Posisi Intelektual Hukum dalam Polemik Perppu Cipta Kerja
Kolom

Posisi Intelektual Hukum dalam Polemik Perppu Cipta Kerja

Perppu ini menjadi bukti betapa pertarungan pandangan antar-intelektual hukum itu nyata.

Bacaan 6 Menit

Dua bilahan itu menampilkan raut kontroversial pilihan sikap para intelektual hukum dalam merefleksi dan memproyeksikan disiplin ilmunya di ranah persoalan aktual. Pada saat bersamaan, bilahan itu menggambarkan kompleksitas dan sifat saling mengunci (interlocking) di antara kekuasaan, intelektual, dan ilmu pengetahuan. Sebuah kompleksitas yang tak gampang diurai.

Dalam dunia intelektual, perbedaan bukan hal aneh. Tidak terkecuali dalam ilmu hukum. Beda mazhab hukum, apakah antar person intelektual, atau antar kampus, bisa memijarkan api abadi tegangan sepanjang masa. Di aras ontologi, saling mengolok antara pandangan penganut mazhab positivisme dengan penganut naturalisme. Pemikiran pendaku rasionalisme dan pendukung empirisme saling sikut di aras epistemologi. Sementara, pendapat pengikut formalisme dan pengikut realisme di aras etika, acapkali di-adubanteng begitu rupa.

Perbedaan semacam itu yang kiranya berkontribusi memproduksi respon dan pandangan berbeda para intelektual hukum terhadap Perppu Cipta Kerja. Padahal, misalnya ini, dalam filsafat pragmatisme Brian Z. Tamanaha (2018), tegangan antar mazhab dapat dicermati secara kritis, lalu dipindai untuk merumuskan formula baru yang dapat dipertanggungjawabkan secara konseptual dan bermanfaat secara praktis.

Pandangan atau tafsir terhadap hukum mirip-mirip dengan proses dan pilihan politik, yaitu sebagai the art of the possible. Selalu berkompromi. Ada negosiasi dan justifikasi. Bahkan mohon maaf, ada hipokrisi. Kalau mau jujur, segala sesuatu pastilah dilatari oleh kepentingan. Apa dan kemana titik kepentingan dituju, di situlah rute pandangan dapat diarahkan. Kepentingan apapun, apakah itu tujuan ideal, misalnya untuk menegakkan hukum dan keadilan bagi rakyat, atau sebaliknya, untuk kepentingan pragmatis lainnya, semua dapat dicarikan sandaran teoritis dan argumentasi hukum untuk menguatkan ‘kebenaran’ yang dikehendaki.

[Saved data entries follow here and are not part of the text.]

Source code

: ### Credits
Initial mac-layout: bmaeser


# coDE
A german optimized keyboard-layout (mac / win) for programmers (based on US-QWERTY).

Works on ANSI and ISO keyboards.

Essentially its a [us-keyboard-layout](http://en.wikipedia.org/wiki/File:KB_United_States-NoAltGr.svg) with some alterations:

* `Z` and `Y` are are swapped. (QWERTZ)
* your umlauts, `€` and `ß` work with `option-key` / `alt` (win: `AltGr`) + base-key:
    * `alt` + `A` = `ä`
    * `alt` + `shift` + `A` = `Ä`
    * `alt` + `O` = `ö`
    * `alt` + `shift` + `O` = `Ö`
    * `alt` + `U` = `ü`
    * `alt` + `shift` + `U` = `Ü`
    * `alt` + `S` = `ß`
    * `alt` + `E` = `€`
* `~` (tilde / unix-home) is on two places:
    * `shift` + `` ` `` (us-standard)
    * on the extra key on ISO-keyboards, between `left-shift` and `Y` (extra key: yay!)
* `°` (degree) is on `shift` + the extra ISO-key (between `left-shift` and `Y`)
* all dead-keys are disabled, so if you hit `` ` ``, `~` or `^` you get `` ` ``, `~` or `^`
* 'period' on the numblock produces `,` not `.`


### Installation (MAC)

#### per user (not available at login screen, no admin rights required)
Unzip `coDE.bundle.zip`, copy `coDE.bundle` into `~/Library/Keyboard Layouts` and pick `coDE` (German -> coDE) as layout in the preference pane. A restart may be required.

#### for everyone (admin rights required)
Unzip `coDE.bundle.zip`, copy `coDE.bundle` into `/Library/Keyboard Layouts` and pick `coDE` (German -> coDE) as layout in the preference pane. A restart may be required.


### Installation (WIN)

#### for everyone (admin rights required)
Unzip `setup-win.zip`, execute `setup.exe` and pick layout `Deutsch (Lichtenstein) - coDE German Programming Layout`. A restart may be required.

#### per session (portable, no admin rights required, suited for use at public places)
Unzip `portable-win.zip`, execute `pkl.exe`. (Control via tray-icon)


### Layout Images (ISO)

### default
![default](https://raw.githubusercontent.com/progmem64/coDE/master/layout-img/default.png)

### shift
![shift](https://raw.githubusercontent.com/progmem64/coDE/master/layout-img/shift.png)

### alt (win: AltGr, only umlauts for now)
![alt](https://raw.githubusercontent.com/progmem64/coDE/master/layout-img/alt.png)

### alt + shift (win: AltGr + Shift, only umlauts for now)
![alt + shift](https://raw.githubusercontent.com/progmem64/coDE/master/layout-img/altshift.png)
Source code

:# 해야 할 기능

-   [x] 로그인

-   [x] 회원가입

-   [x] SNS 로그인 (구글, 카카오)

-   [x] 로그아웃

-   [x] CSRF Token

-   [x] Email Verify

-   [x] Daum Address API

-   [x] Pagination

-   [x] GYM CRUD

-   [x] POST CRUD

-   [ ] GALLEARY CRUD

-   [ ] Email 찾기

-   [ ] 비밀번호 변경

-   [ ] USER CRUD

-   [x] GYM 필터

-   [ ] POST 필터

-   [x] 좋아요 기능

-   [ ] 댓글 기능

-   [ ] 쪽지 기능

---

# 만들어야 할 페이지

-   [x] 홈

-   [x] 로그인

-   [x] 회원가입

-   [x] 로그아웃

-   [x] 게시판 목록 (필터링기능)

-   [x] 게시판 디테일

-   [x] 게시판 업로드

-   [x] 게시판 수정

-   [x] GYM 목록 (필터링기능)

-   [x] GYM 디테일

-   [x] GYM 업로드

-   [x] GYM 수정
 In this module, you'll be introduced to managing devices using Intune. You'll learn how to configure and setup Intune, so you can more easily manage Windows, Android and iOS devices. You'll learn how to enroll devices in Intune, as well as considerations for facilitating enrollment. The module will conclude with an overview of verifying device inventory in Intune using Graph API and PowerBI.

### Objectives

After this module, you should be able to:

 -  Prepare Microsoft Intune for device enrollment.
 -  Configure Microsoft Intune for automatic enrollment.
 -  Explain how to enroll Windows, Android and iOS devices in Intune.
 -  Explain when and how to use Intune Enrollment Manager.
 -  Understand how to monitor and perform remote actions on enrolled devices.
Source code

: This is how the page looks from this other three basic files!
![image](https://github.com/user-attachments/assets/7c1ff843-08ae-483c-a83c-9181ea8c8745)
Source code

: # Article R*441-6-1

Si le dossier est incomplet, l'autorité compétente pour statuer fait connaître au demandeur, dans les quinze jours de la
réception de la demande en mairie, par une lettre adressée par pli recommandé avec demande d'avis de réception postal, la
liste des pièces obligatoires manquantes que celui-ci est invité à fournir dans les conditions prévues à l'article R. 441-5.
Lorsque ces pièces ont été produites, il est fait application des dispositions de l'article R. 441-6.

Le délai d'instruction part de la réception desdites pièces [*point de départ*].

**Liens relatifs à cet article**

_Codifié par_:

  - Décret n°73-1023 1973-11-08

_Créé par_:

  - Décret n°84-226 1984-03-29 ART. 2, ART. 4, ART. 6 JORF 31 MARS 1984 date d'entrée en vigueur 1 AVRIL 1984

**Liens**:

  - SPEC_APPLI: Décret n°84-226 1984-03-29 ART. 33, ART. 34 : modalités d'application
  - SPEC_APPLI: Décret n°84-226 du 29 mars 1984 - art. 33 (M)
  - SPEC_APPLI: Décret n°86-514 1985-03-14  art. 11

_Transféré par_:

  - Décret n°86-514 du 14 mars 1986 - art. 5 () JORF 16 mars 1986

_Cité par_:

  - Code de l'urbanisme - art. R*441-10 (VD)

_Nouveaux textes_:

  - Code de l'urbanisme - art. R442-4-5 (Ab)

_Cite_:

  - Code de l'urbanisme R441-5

Namun perlu diingat, dalam kebenaran itu sendiri, berlaku perspektivisme. Artinya, kebenaran selamanya ditangkap dan diungkapkan dari perspektif tertentu. Seperti ditulis Goenawan Mohammad (2020), “tiap ‘kebenaran’ yang aku utarakan berkaitan dengan posisi tubuhku, suasana tempat, dan waktuku. Dengan kata lain, kebenaranku tak mutlak, hingga semua orang tak niscaya, tak harus, mengikutinya”.

Refleksi Posisi Intelektual

Perppu ini evidence betapa pertarungan pandangan antar-intelektual hukum itu nyata. Tak masalah andaikan pertarungan itu berbasis makna definitif intelektual, yaitu akademisi yang punya kemampuan berpikir bebas, memiliki kearifan bertindak, serta aktif dalam proses produksi ilmu pengetahuan dan pemecahan masalah-masalah kemanusiaan. Tetapi nampaknya itu belum atau tak terlihat sepenuhnya demikian. Dalam rabaan Penulis, beda pandangan ini sangat mungkin berhubungan erat dengan posisi intelektual dan ilmu pengetahuan berkaitan dengan kekuasaan.

Pernah disinggung Cornelis Lay (2019) dalam pidato pengukuhan guru besarnya di UGM, menyangkut posisi intelektual dan ilmu pengetahuan berkaitan dengan kekuasaan, intelektual seolah-olah dihadapkan hanya pada dua pilihan jalan, jalan yang saling meniadakan. Pertama, mendekat dan menjadi bagian dari kekuasaan. Kedua, hal sebaliknya, menjauhi dan bahkan memusuhi kekuasaan.